For him, an actively managed portfolio represents the boiling pot of water. He’s too smart to jump into it, so he won’t. But something happens.

He settles into some luke-warm indexing water, but sees no harm in slowly turning up the temperature, while on the look-out for the next best index. Perhaps it’s a fundamental index rather than a broad-based market index. He sees that recent historical returns have been better with a different type of index, so he slowly turns up the heat, and buys a fundamental index—not realizing that once the masses view a strategy as superior, it rarely maintains its superiority.

Then a new company comes out with a new low- cost exchange traded index fund. He doesn’t know whether the bid/ask spread will make it more or less expensive than the fund he has, but because the reported expense ratio is lower than his fund’s reported expenses, he sells his comparable ETF and buys the new one, slowly turning up the heat further.

Next, he reads a report about the growing health care sector in China, and a financial service company (lo and behold!) offers a Chinese health care exchange traded index fund. And the hot-tub starts putting him in a stupor.

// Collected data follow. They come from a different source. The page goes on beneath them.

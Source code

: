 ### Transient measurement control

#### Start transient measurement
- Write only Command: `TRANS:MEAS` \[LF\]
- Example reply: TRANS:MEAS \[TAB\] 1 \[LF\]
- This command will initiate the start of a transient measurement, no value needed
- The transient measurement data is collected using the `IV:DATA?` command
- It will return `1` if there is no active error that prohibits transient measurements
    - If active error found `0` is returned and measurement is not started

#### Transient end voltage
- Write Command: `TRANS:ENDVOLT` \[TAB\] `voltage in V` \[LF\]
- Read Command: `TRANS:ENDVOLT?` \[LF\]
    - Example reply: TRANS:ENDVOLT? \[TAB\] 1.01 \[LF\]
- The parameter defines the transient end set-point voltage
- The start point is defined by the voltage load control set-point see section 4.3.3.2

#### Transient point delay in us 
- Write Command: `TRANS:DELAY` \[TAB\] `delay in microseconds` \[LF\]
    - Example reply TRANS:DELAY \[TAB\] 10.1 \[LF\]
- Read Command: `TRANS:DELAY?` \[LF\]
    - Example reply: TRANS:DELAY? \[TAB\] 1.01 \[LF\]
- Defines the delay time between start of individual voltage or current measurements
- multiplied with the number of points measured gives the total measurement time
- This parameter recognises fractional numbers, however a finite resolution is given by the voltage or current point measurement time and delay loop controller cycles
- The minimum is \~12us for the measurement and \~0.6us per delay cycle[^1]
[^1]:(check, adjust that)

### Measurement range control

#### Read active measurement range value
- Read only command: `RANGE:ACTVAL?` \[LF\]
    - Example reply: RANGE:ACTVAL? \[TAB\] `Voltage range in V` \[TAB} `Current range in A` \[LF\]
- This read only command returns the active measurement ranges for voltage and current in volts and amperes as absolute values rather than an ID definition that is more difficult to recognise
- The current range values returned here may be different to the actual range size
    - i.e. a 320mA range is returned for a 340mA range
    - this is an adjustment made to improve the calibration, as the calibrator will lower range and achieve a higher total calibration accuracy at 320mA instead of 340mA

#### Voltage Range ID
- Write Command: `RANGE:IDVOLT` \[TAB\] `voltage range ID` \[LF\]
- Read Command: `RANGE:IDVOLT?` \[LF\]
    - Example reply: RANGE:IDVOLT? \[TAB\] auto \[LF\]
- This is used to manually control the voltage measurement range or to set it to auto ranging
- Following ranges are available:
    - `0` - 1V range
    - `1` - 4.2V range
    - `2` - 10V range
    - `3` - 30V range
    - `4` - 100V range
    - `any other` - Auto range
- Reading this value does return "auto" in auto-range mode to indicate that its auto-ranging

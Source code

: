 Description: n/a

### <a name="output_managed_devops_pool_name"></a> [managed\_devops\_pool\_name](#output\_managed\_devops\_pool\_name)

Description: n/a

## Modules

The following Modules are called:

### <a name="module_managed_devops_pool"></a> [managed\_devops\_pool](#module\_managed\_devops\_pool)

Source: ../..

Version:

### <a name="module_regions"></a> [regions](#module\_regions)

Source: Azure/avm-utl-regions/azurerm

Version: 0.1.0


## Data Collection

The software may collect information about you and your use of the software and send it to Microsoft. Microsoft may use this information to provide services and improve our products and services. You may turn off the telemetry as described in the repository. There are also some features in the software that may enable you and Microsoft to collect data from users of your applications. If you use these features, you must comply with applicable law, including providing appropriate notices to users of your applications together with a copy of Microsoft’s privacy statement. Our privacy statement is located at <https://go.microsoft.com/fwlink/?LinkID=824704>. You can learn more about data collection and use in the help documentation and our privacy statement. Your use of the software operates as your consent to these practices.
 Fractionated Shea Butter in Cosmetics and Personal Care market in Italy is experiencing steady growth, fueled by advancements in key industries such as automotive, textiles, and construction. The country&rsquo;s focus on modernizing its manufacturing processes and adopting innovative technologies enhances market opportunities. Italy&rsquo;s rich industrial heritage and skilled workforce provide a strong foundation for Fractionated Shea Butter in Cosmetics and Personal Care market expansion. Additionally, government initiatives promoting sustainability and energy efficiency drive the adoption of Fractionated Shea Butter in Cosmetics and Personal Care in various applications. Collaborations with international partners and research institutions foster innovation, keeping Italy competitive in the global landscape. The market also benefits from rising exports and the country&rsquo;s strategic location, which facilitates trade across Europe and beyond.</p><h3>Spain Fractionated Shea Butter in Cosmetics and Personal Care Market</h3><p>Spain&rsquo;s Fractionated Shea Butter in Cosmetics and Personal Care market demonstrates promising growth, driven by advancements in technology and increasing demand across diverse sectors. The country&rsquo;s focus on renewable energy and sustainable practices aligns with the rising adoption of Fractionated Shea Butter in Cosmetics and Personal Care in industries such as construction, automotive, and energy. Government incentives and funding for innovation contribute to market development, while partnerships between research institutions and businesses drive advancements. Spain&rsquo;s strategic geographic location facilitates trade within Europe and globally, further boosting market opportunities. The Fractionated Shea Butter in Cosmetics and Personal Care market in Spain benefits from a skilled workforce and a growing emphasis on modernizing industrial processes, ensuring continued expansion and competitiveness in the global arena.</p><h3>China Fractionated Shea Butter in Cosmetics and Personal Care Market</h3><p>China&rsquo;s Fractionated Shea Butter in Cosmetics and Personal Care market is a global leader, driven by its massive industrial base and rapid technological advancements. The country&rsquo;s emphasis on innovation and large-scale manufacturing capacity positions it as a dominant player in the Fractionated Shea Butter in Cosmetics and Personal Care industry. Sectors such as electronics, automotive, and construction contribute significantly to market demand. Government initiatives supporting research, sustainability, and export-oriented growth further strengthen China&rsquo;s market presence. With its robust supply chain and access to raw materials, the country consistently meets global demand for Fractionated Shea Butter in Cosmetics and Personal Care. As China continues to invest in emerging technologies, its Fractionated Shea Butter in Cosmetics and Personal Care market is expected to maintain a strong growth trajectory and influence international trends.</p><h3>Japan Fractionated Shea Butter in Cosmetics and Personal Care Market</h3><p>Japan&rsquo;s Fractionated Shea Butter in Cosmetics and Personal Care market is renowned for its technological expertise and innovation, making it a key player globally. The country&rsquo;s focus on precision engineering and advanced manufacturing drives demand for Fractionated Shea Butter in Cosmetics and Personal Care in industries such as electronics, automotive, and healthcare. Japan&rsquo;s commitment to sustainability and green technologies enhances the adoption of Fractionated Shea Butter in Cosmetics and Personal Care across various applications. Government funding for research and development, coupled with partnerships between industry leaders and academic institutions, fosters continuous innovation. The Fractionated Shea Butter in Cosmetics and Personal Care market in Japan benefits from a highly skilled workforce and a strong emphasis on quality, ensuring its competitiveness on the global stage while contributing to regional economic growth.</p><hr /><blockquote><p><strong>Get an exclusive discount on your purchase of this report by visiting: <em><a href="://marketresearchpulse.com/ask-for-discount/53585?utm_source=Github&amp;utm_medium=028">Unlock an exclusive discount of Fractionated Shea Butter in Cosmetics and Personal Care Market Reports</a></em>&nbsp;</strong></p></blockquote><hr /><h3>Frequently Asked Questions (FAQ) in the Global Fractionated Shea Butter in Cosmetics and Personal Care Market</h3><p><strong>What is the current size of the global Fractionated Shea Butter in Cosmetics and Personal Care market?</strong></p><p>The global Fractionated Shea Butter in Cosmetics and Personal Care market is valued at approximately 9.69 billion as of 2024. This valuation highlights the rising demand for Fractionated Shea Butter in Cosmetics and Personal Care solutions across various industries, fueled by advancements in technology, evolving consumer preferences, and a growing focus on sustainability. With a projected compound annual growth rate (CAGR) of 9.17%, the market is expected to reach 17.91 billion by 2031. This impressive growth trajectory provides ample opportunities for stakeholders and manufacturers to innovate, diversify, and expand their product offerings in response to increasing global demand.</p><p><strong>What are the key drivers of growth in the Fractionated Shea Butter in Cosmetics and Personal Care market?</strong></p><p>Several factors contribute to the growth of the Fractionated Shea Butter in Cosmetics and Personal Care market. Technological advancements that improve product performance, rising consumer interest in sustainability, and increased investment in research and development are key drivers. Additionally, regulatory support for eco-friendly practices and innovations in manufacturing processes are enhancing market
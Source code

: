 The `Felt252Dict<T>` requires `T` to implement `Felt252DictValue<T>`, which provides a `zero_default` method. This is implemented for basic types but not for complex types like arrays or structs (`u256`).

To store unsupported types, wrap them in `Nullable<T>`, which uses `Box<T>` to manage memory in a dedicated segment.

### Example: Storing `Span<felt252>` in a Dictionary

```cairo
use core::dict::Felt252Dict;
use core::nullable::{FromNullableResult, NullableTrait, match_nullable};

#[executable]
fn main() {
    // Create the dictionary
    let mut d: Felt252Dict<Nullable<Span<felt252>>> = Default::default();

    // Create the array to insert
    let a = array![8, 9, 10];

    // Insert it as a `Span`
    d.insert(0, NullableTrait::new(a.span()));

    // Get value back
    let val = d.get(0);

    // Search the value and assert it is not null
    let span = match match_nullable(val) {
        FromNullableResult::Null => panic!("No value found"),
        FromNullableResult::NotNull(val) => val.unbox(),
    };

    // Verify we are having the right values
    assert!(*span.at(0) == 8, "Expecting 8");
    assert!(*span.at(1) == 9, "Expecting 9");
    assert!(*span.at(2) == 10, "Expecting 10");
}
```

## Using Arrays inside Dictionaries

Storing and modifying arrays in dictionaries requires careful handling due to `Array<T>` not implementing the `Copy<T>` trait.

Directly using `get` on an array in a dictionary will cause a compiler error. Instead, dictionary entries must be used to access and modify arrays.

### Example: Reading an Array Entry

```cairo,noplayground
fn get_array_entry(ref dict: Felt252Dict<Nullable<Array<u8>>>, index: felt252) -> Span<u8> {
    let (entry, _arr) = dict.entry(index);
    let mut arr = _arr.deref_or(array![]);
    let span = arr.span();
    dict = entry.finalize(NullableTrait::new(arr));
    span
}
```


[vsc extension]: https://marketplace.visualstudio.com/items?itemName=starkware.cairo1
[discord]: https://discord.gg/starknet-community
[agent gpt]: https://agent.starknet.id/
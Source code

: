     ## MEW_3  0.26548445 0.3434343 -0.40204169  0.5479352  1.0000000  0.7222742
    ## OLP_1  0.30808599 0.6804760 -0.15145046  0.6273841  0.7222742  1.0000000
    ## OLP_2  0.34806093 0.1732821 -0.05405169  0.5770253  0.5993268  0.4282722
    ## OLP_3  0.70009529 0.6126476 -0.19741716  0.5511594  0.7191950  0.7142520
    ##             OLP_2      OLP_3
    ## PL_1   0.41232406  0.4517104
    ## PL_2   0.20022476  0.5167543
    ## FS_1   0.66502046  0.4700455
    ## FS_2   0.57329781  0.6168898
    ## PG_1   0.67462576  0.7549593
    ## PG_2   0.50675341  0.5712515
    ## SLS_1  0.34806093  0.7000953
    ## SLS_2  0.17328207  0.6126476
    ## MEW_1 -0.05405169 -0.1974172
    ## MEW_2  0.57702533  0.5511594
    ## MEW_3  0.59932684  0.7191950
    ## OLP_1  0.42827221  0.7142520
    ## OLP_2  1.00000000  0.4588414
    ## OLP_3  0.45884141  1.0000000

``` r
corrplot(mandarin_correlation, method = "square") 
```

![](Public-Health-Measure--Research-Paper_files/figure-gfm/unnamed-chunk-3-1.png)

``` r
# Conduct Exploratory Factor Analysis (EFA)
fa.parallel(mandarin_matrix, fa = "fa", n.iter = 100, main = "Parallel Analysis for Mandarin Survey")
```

Before you know it, he’s blogging (or reading other blogs) about how the economy is going to affect interest rates, how the elections are going to affect the economy, and how the stock market might do back-flips in the upcoming year….so he strategizes, to maximize or protect his money, based on these changing times. He becomes the very thing he was hoping to avoid: soup.

This frog is cooked. To an outsider, he would sound savvy, informed and ready to pounce on an economic opportunity. But he’d just be another active investor, trying to second guess his investments, paying higher taxes through his investment transactions, paying trading commissions whenever altering his strategy and following the “smart money” into what’s popular.

If his wife, on the other hand, kept her money separate to his, with a low hassle (leave me alone) kind of indexed portfolio, she could spend more time keeping fit, playing with her kids, and still beat the pants off her husband’s investment account—regardless of how much “research” he did. I’ve seen this firsthand.

And it fascinates me: the difference between amphibians from Mars and Venus.